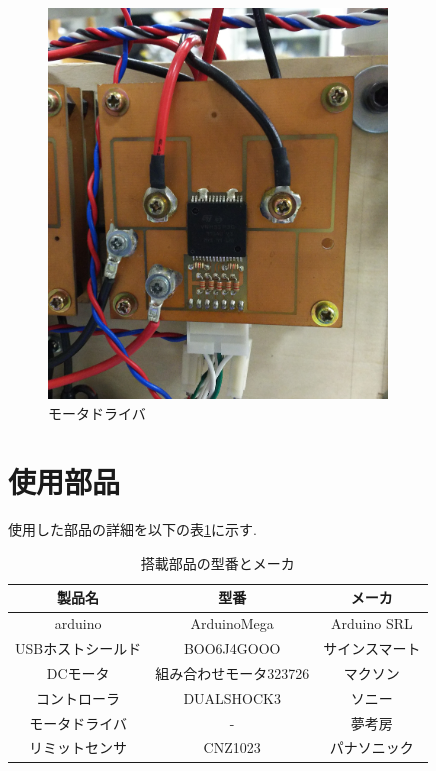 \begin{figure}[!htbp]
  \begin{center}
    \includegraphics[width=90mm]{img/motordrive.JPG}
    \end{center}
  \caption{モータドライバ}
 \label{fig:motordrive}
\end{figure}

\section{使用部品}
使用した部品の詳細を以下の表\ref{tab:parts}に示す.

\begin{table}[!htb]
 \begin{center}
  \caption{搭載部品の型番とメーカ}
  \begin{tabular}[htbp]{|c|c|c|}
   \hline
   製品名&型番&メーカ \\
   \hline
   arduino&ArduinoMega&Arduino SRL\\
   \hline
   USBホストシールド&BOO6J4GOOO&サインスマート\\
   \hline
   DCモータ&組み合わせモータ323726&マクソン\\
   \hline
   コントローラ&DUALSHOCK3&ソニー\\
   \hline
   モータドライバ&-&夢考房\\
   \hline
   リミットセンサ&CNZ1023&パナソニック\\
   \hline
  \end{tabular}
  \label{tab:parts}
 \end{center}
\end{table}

------------------------------------

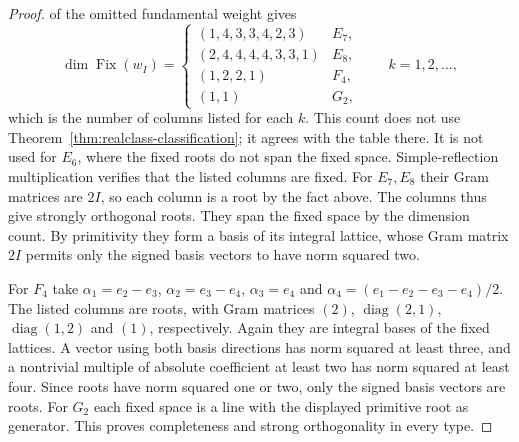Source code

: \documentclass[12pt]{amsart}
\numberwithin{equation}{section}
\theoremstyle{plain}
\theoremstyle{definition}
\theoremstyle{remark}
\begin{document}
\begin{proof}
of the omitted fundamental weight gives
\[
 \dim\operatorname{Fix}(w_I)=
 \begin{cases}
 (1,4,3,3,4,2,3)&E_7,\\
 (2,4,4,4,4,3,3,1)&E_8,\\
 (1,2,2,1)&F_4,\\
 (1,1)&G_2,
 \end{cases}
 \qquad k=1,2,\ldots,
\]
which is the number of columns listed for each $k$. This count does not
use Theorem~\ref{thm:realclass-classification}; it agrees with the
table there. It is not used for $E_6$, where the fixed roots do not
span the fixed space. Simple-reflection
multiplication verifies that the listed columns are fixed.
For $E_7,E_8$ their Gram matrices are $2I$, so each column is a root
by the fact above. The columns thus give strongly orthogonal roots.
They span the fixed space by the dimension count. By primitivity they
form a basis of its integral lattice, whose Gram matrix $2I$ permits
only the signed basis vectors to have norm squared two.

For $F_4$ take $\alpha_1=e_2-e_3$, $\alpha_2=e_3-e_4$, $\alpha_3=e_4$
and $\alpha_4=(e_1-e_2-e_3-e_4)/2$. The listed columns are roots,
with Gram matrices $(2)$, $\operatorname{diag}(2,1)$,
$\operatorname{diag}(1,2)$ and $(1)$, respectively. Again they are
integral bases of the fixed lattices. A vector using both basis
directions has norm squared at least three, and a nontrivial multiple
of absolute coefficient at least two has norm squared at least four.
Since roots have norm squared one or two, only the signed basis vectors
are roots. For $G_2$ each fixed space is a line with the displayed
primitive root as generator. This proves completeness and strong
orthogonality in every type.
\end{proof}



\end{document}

------------------------------------

◆ **WHAT TO WORK ON**: Output each line of the listing above that has "span".

◆ **EXERCISE ANSWER**:
span the fixed space. Simple-reflection
They span the fixed space by the dimension count. By primitivity they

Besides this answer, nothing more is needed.